== TASK DETAILS ==
In how many lines of the data does the word "dbug" appear? Give the number by itself.

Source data
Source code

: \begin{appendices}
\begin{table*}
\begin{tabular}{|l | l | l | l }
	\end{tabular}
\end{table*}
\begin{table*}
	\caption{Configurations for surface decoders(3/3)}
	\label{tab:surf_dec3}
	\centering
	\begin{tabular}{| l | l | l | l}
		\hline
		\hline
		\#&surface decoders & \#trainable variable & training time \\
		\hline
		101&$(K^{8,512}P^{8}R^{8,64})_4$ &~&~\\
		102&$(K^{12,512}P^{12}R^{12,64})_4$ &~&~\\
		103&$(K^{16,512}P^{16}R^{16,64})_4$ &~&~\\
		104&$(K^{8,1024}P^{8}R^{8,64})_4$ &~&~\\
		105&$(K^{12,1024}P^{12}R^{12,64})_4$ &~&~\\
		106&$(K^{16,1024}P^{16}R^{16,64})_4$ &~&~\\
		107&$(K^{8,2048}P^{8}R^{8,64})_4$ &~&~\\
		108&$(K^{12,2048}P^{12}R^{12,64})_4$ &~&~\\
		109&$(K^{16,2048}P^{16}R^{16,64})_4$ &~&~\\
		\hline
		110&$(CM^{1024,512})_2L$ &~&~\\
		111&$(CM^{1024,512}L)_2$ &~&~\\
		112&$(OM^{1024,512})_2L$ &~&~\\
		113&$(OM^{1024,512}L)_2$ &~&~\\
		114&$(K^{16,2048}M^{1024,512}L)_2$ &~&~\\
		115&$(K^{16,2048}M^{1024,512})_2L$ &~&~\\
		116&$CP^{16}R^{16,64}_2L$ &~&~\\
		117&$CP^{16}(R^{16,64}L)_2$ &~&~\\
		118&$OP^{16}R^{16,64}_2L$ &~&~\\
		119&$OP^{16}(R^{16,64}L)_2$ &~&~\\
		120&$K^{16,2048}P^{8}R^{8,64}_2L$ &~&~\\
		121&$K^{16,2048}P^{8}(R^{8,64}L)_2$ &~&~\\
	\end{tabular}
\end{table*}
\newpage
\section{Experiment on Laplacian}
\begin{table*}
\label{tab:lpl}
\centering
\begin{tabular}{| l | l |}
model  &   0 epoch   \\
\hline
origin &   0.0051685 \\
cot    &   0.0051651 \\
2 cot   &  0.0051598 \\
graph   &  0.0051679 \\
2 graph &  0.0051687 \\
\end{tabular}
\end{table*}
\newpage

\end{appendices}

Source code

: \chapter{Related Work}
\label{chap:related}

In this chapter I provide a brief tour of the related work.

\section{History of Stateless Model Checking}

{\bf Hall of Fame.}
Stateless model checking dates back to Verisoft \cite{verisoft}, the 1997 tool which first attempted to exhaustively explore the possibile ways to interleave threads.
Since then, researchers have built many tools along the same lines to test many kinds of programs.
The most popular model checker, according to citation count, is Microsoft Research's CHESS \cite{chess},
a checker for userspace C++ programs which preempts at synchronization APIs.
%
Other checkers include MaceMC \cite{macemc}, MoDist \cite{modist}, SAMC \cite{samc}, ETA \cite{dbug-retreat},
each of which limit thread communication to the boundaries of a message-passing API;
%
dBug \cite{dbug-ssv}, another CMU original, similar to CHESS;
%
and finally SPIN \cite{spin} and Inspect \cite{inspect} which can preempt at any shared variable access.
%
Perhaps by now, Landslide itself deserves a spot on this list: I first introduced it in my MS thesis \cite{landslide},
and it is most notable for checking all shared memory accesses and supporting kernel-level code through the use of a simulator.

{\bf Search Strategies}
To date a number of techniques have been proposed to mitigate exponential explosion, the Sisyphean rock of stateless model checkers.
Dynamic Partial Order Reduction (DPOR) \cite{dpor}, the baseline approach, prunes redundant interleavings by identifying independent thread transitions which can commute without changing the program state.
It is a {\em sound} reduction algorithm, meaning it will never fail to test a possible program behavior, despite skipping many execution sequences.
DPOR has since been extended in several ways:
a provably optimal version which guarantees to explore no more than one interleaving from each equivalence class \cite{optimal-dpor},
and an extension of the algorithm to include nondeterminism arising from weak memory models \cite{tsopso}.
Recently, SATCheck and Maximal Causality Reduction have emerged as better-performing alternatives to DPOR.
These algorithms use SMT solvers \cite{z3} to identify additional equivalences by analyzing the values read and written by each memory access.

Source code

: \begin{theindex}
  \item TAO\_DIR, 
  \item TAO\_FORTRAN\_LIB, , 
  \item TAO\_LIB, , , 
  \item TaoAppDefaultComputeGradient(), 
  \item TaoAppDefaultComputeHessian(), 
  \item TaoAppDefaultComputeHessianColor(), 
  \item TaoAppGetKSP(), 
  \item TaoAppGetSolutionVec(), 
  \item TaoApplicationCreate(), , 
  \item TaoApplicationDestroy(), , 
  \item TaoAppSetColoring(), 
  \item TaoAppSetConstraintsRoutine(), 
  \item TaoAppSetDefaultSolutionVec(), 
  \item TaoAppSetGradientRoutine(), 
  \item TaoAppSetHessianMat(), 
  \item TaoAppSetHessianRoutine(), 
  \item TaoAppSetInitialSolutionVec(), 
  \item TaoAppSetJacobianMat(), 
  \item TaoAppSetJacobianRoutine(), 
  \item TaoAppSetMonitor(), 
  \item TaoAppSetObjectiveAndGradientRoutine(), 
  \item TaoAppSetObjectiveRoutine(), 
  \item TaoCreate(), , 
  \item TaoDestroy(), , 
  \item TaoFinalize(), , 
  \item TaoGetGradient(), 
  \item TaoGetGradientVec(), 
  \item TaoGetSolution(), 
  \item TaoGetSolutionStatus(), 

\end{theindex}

== SOLUTION TO THIS TASK ==
2